Wednesday, May 13, 2020
The good old days of bias tape
In the course of making lots and lots of face masks I had occasion to delve into my stash of sewing notions from the previous century, all of which have been carefully saved because you never know when you might need them. Indeed, for 30 years I have found no use for inch-wide bias binding, or "quilt binding" as some of it was labeled, because if I wanted to put binding on a quilt I would use actual fabric, and if I wanted to face a hem (as the wider bias was labeled) I would use nylon seam binding (of which I also have a boatload). But who knew it would be perfect for the ties on face masks!

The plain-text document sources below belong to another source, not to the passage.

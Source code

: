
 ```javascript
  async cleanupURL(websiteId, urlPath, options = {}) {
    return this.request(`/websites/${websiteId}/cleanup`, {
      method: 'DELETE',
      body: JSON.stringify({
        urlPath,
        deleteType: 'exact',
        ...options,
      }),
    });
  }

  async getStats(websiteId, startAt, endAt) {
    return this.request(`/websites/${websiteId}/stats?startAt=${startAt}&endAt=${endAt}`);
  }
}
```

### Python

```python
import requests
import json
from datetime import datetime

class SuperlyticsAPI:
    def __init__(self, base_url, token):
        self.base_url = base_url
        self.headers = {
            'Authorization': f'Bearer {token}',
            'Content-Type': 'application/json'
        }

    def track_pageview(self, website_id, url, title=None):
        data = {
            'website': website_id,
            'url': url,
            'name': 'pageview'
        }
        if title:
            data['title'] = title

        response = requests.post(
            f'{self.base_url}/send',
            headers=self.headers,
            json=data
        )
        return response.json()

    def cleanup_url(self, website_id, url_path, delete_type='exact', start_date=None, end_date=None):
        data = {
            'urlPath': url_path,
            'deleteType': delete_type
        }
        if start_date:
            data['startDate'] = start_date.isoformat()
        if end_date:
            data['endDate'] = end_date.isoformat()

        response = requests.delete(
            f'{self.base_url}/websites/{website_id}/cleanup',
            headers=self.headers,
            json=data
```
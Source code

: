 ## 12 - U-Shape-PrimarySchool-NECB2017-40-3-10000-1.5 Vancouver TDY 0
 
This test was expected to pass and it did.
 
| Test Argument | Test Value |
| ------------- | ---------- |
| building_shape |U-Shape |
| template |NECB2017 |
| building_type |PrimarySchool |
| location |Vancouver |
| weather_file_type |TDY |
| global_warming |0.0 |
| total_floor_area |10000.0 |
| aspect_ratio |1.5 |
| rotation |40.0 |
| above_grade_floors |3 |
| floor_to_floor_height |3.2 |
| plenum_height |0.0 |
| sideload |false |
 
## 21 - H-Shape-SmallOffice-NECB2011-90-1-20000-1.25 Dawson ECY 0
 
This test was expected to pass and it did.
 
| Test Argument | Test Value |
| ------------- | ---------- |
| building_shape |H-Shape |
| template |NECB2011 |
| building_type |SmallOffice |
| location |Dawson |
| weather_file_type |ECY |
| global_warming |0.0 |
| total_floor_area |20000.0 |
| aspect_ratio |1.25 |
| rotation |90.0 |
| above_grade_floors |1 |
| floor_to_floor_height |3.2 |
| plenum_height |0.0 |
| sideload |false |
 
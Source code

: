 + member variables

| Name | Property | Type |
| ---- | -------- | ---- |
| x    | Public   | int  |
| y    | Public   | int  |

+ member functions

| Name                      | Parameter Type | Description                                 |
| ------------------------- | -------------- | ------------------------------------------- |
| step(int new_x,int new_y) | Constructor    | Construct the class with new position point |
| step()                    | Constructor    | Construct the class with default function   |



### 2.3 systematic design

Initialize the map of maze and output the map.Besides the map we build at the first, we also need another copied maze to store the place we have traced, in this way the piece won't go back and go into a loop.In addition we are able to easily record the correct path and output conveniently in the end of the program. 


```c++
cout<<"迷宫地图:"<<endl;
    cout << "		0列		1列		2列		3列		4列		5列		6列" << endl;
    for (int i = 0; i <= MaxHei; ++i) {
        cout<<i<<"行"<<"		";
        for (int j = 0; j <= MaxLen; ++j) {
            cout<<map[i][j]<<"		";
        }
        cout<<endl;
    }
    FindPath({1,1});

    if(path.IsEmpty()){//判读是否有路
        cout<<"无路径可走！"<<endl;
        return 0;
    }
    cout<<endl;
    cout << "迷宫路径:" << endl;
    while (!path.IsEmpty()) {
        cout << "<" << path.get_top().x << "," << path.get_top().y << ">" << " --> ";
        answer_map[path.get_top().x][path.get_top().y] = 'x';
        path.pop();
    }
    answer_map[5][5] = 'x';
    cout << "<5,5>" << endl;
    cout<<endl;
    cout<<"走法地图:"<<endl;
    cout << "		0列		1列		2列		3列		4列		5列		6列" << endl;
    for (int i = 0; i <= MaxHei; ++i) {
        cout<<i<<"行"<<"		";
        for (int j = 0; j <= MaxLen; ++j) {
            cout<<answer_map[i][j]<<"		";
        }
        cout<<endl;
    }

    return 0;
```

As I surveyed the whole box full, I noted how the price has gone up over the years, while the quantity in the packet has gone down. Not all the packets have dates, but the pink one is 1966, the second from the left is 1969 and the yellow one at the right is 1986. Meanwhile the quality has changed too -- from 100% cotton to 50/50 poly/cotton.
Between 1966 and 1986 the price went up from 6 cents a yard to 63 cents -- a 950% increase! But from 1986 till today, it's only gone up 57%. Today the fabric is 55% polyester, which I wouldn't worry about, since poly blends are much more wrinkle resistant than 100% cotton.
As the price was going up, the width of the binding was going down. The pink stuff from 1966 was a full inch wide, the yellow looked to be about 1/16" narrower, and according to the JoAnn Fabrics website, today's binding, which costs $2.99 for three yards, is only 7/8" wide.
And some of it was even on sale!!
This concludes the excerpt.